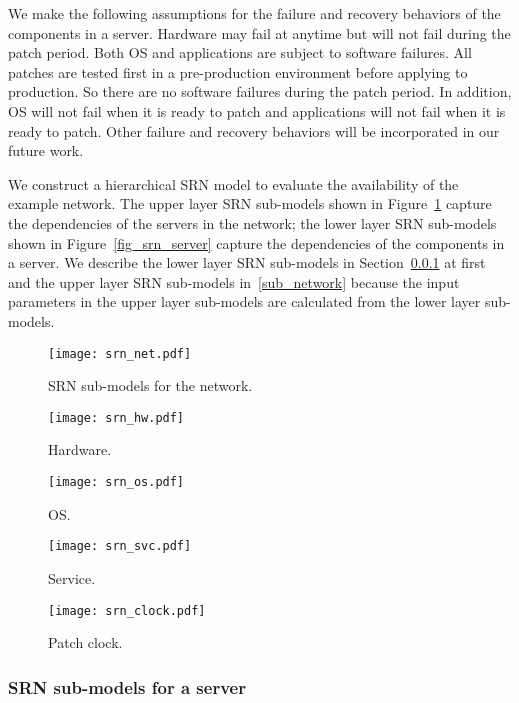 \documentclass[conference]{IEEEtran}
\begin{document}
We make the following assumptions for the failure and recovery behaviors of the components in a server. Hardware may fail at anytime but will not fail during the patch period. Both OS and applications are subject to software failures. All patches are tested first in a pre-production environment before applying to production. So there are no software failures during the patch period. In addition, OS will not fail when it is ready to patch and applications will not fail when it is ready to patch. Other failure and recovery behaviors will be incorporated in our future work.

We construct a hierarchical SRN model to evaluate the availability of the example network. The upper layer SRN sub-models shown in Figure~\ref{fig_srn_net} capture the dependencies of the servers in the network; the lower layer SRN sub-models shown in Figure~\ref{fig_srn_server} capture the dependencies of the components in a server. We describe the lower layer SRN sub-models in Section~\ref{sub_server} at first and the upper layer SRN sub-models in~\ref{sub_network} because the input parameters in the upper layer sub-models are calculated from the lower layer sub-models.
\begin{figure}[htb]
\centering
\texttt{[image: srn\_net.pdf]}
\caption{SRN sub-models for the network.}
\label{fig_srn_net}
\end{figure}
\begin{figure*}[htb]
    \centering
    \begin{subfigure}{0.135\textwidth}
            \texttt{[image: srn\_hw.pdf]}
            \caption{Hardware.}
    \end{subfigure}
    \begin{subfigure}{0.305\textwidth}
            \texttt{[image: srn\_os.pdf]}
            \caption{OS.}
    \end{subfigure}
    \begin{subfigure}{0.375\textwidth}
            \texttt{[image: srn\_svc.pdf]}
            \caption{Service.}
    \end{subfigure}
    \begin{subfigure}{0.165\textwidth}
            \texttt{[image: srn\_clock.pdf]}
            \caption{Patch clock.}
    \end{subfigure}
    \caption{SRN sub-models for a server.}
    \label{fig_srn_server}
\end{figure*}

\subsubsection{SRN sub-models for a server}
\label{sub_server}
\end{document}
-=-=-=-=-
Could you copy out every line in the listing where the word "Hardware" appears?

| Answer to this task |
We make the following assumptions for the failure and recovery behaviors of the components in a server. Hardware may fail at anytime but will not fail during the patch period. Both OS and applications are subject to software failures. All patches are tested first in a pre-production environment before applying to production. So there are no software failures during the patch period. In addition, OS will not fail when it is ready to patch and applications will not fail when it is ready to patch. Other failure and recovery behaviors will be incorporated in our future work.
            \caption{Hardware.}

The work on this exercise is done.